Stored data
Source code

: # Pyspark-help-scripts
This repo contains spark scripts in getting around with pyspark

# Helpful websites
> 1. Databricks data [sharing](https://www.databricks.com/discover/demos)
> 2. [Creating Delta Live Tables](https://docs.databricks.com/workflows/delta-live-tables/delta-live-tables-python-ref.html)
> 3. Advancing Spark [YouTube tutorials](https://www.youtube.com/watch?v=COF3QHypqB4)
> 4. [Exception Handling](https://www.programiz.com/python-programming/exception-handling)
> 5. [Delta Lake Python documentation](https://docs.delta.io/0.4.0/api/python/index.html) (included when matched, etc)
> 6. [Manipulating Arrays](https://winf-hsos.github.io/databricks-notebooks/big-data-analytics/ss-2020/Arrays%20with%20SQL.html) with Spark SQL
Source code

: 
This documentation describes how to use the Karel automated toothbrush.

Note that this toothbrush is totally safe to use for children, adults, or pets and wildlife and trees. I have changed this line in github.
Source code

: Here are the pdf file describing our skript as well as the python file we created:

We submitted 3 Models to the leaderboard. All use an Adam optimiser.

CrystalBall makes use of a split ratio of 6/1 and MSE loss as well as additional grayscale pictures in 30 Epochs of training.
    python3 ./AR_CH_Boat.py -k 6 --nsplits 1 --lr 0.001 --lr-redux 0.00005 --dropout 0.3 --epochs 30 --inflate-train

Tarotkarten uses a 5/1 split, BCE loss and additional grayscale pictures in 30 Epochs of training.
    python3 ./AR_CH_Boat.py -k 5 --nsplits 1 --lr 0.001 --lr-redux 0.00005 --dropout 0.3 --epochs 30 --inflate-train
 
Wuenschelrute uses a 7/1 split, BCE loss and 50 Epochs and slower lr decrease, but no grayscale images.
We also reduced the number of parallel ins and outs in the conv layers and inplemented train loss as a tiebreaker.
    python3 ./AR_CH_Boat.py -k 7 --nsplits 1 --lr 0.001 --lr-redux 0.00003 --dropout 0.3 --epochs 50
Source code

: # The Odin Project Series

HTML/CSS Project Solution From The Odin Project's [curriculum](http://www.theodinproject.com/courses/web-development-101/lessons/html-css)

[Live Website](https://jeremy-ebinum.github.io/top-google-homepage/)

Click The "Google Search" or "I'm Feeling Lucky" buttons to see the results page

*Required action*
Your task is to copy exactly, and only, the lines from the line with "HTML/CSS Project Solution" through the last line of the entries, both included.

*Solution to this task*
HTML/CSS Project Solution From The Odin Project's [curriculum](http://www.theodinproject.com/courses/web-development-101/lessons/html-css)

[Live Website](https://jeremy-ebinum.github.io/top-google-homepage/)

Click The "Google Search" or "I'm Feeling Lucky" buttons to see the results page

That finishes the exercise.